Judaism has long embodied ambivalent notions around sex: the obligation to separate men and women as a primary imperative and, at the same time, a pliable conception of masculine and feminine that shifts according to context. In religious texts, we encounter a feminine interpretation of certain duties ascribed to men, such as prayer, in which the one praying is in a feminine position in relation to God.

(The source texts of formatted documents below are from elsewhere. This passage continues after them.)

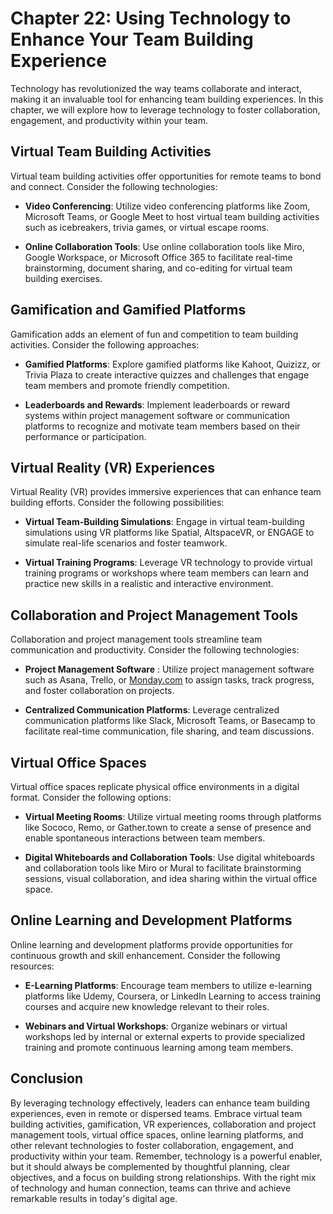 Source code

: Chapter 22: Using Technology to Enhance Your Team Building Experience
=====================================================================

Technology has revolutionized the way teams collaborate and interact, making it an invaluable tool for enhancing team building experiences. In this chapter, we will explore how to leverage technology to foster collaboration, engagement, and productivity within your team.

**Virtual Team Building Activities**
------------------------------------

Virtual team building activities offer opportunities for remote teams to bond and connect. Consider the following technologies:

* **Video Conferencing**: Utilize video conferencing platforms like Zoom, Microsoft Teams, or Google Meet to host virtual team building activities such as icebreakers, trivia games, or virtual escape rooms.

* **Online Collaboration Tools**: Use online collaboration tools like Miro, Google Workspace, or Microsoft Office 365 to facilitate real-time brainstorming, document sharing, and co-editing for virtual team building exercises.

**Gamification and Gamified Platforms**
---------------------------------------

Gamification adds an element of fun and competition to team building activities. Consider the following approaches:

* **Gamified Platforms**: Explore gamified platforms like Kahoot, Quizizz, or Trivia Plaza to create interactive quizzes and challenges that engage team members and promote friendly competition.

* **Leaderboards and Rewards**: Implement leaderboards or reward systems within project management software or communication platforms to recognize and motivate team members based on their performance or participation.

**Virtual Reality (VR) Experiences**
------------------------------------

Virtual Reality (VR) provides immersive experiences that can enhance team building efforts. Consider the following possibilities:

* **Virtual Team-Building Simulations**: Engage in virtual team-building simulations using VR platforms like Spatial, AltspaceVR, or ENGAGE to simulate real-life scenarios and foster teamwork.

* **Virtual Training Programs**: Leverage VR technology to provide virtual training programs or workshops where team members can learn and practice new skills in a realistic and interactive environment.

**Collaboration and Project Management Tools**
----------------------------------------------

Collaboration and project management tools streamline team communication and productivity. Consider the following technologies:

* **Project Management Software** : Utilize project management software such as Asana, Trello, or [Monday.com](http://Monday.com) to assign tasks, track progress, and foster collaboration on projects.

* **Centralized Communication Platforms**: Leverage centralized communication platforms like Slack, Microsoft Teams, or Basecamp to facilitate real-time communication, file sharing, and team discussions.

**Virtual Office Spaces**
-------------------------

Virtual office spaces replicate physical office environments in a digital format. Consider the following options:

* **Virtual Meeting Rooms**: Utilize virtual meeting rooms through platforms like Sococo, Remo, or Gather.town to create a sense of presence and enable spontaneous interactions between team members.

* **Digital Whiteboards and Collaboration Tools**: Use digital whiteboards and collaboration tools like Miro or Mural to facilitate brainstorming sessions, visual collaboration, and idea sharing within the virtual office space.

**Online Learning and Development Platforms**
---------------------------------------------

Online learning and development platforms provide opportunities for continuous growth and skill enhancement. Consider the following resources:

* **E-Learning Platforms**: Encourage team members to utilize e-learning platforms like Udemy, Coursera, or LinkedIn Learning to access training courses and acquire new knowledge relevant to their roles.

* **Webinars and Virtual Workshops**: Organize webinars or virtual workshops led by internal or external experts to provide specialized training and promote continuous learning among team members.

**Conclusion**
--------------

By leveraging technology effectively, leaders can enhance team building experiences, even in remote or dispersed teams. Embrace virtual team building activities, gamification, VR experiences, collaboration and project management tools, virtual office spaces, online learning platforms, and other relevant technologies to foster collaboration, engagement, and productivity within your team. Remember, technology is a powerful enabler, but it should always be complemented by thoughtful planning, clear objectives, and a focus on building strong relationships. With the right mix of technology and human connection, teams can thrive and achieve remarkable results in today's digital age.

Hair has a dual relationship to our world. On the level of the visible, men wear their beards as a symbol of masculine power, and women hide their hair as a sign of their femininity, their modesty. In religious texts, however, we find another level of meaning, another kind of logic coexisting with the first. For the Kabbalists, the man’s beard contains ethereal significance, a link to God, out of which comes the prohibition against cutting even a single hair—in other words, against making a separation. Here again we see the notion of something beyond the human ideas of sexual difference. A man’s beard may thus also be considered a feminine symbol, as Lacan conceives of the feminine, opening into the mystical consciousness of the other.
For Lacan, God has two faces: a masculine face of prohibition, and a feminine one of the symbolic beyond. Could it be that God has both a beard and long tresses, like the hipsters of today? Contrary to Christianity, which portrays God as bearded and male and has separated the female through the long-haired figure of Mary, Judaism forbids the representation of God. Might this suggest that God does not live in the realm of the visible—the realm of perceived sexual division? Chagall represents God through his hands, a territory common to both men and women, in which the distinction between the two loses its meaning.